# Go Keyboard



## wolfen1086 (Oct 4, 2007)

Anybody besides me use Go apps? I have their launcher, Dialer, contacts and keyboard app, I like everything about all of them except the keyboard, its that pad plug in, who in their right mind made those buttons so darn small? I have a Epic so I use the virt keyboard 99% of the time because of the age old slider issues. and the pad plugin is obvious made for smurfs to see it cause I can't even with bifocals. LOL


----------



## Coolfreak (May 27, 2008)

I normally use the stock HTC keyboard - although sometimes I will download Smart Keyboard Pro and use the iPhone keyboard since I really do love their keyboard since the keys are spread apart.


----------



## wolfen1086 (Oct 4, 2007)

I tried the stock Samsung keyboard, but my typing abilities and the auto correct feature tend to conflict since I can't type and smart phones cant spell 
I'll try the smart keyboard though, and see if its worth it for me.
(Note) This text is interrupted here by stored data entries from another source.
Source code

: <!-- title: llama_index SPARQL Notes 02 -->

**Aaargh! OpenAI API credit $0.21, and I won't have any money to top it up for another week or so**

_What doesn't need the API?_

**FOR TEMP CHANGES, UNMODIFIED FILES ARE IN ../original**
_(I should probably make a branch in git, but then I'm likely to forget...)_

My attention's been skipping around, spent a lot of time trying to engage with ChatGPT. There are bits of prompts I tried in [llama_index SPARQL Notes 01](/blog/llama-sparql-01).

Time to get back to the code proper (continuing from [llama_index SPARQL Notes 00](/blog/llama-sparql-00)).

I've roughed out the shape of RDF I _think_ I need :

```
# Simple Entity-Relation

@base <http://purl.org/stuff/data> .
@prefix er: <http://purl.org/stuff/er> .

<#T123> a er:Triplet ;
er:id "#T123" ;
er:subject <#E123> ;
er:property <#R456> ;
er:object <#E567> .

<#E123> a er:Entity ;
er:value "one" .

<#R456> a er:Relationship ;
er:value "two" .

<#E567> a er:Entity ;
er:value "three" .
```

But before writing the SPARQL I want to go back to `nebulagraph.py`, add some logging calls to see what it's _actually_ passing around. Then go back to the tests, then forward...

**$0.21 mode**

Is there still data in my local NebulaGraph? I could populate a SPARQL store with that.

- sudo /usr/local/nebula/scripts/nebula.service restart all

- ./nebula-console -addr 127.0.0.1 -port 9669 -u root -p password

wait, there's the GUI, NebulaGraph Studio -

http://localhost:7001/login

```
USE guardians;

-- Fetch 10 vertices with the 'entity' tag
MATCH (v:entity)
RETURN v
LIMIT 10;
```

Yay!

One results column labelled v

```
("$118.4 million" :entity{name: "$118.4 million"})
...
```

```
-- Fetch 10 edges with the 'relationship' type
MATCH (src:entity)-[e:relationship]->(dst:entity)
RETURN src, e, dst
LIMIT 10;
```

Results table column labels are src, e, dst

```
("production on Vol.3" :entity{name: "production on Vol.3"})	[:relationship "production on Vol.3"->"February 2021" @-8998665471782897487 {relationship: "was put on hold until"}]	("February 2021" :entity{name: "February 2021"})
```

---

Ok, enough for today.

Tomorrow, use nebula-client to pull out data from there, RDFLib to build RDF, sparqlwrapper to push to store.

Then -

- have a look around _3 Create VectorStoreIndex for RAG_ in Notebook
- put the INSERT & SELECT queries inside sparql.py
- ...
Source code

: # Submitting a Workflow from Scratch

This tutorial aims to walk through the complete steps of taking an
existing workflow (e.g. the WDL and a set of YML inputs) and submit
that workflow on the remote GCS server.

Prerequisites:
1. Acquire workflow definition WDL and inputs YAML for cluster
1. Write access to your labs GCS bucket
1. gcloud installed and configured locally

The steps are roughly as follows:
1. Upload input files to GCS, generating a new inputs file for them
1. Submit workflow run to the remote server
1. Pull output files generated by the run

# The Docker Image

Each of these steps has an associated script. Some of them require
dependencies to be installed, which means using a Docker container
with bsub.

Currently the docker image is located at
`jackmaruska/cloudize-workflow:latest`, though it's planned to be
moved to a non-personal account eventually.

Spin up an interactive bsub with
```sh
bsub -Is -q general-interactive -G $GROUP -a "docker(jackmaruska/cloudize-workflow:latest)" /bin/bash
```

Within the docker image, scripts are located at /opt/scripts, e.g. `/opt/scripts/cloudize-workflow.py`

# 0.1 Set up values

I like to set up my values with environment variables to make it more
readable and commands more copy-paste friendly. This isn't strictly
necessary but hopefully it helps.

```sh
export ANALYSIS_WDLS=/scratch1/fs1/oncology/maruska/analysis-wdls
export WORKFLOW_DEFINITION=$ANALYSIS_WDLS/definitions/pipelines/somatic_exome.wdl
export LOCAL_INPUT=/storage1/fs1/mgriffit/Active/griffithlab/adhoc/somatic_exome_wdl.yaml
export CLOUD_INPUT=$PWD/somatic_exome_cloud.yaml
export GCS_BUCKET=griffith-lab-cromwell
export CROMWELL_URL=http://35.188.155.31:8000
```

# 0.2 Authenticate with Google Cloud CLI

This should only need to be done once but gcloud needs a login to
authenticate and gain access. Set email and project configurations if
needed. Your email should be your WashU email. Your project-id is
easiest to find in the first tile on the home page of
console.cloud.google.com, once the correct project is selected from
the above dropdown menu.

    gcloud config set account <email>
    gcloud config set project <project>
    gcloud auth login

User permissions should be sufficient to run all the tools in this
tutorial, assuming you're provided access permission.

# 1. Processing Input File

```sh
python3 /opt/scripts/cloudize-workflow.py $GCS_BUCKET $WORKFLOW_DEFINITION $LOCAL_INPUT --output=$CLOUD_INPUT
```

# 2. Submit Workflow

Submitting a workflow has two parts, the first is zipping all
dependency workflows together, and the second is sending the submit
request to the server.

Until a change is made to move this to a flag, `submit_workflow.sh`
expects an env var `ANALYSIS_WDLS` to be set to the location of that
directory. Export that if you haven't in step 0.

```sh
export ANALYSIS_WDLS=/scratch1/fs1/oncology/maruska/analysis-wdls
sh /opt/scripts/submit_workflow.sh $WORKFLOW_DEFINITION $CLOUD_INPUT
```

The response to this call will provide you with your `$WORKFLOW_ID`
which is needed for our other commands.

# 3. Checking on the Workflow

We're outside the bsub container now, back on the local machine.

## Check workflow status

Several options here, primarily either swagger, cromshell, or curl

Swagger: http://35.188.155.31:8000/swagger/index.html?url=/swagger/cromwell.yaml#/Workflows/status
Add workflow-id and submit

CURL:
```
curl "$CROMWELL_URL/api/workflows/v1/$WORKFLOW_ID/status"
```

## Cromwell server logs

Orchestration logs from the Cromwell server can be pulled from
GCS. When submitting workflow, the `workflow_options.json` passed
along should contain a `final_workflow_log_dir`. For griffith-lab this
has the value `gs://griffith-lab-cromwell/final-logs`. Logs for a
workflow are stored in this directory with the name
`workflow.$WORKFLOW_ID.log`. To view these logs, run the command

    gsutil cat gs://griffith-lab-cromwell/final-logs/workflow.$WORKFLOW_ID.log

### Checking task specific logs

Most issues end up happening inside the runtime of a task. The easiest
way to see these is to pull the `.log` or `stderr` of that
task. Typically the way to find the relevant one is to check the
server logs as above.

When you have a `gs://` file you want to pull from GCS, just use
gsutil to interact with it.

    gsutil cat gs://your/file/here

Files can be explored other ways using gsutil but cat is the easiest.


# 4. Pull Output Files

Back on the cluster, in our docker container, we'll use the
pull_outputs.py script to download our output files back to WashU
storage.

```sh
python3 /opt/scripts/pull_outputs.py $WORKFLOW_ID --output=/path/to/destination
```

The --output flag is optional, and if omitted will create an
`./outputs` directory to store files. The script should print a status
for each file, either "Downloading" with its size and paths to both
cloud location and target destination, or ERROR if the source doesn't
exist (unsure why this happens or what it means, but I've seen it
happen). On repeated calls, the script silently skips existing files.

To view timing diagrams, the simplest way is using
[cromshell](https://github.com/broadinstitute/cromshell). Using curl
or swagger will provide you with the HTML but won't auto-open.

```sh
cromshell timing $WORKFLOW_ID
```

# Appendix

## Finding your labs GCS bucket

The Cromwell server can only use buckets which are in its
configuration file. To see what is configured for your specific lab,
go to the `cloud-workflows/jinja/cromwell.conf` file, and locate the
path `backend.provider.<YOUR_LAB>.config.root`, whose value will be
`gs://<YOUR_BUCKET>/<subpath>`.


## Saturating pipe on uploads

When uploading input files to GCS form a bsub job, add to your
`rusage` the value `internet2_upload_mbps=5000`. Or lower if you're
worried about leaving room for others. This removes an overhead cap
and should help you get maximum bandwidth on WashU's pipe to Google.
I set God Keyboard back to the phone sty;e and so far as long as I go real real slow I can actually spell a word correctly.


----------



## Coolfreak (May 27, 2008)

Not sure if the samsung keyboard or Go Keyboard has it, but the stock HTC and the Smart keyboard have a keyboard calibration. I highly recommend you do it. It will help you're typing out tremendously. The calibration tool is buried in the keyboard settings somewhere.

If I remember tonight, I'll get my phone and find exactly where it is for you.


----------



## Shotgun4 (Aug 29, 2011)

I just love the Go Keyboard, and the Themes ! Just amazing!


----------



## wolfen1086 (Oct 4, 2007)

Coolfreak said:


> Not sure if the samsung keyboard or Go Keyboard has it, but the stock HTC and the Smart keyboard have a keyboard calibration. I highly recommend you do it. It will help you're typing out tremendously. The calibration tool is buried in the keyboard settings somewhere.
> 
> If I remember tonight, I'll get my phone and find exactly where it is for you.


I haven't seen any calibration setting anywhere, just the horizontal calibration in the settings, I'll dig around though, 
I have found that every darn update turns the stupid swipe back on so I have to bring my finger way high for that to not take over


----------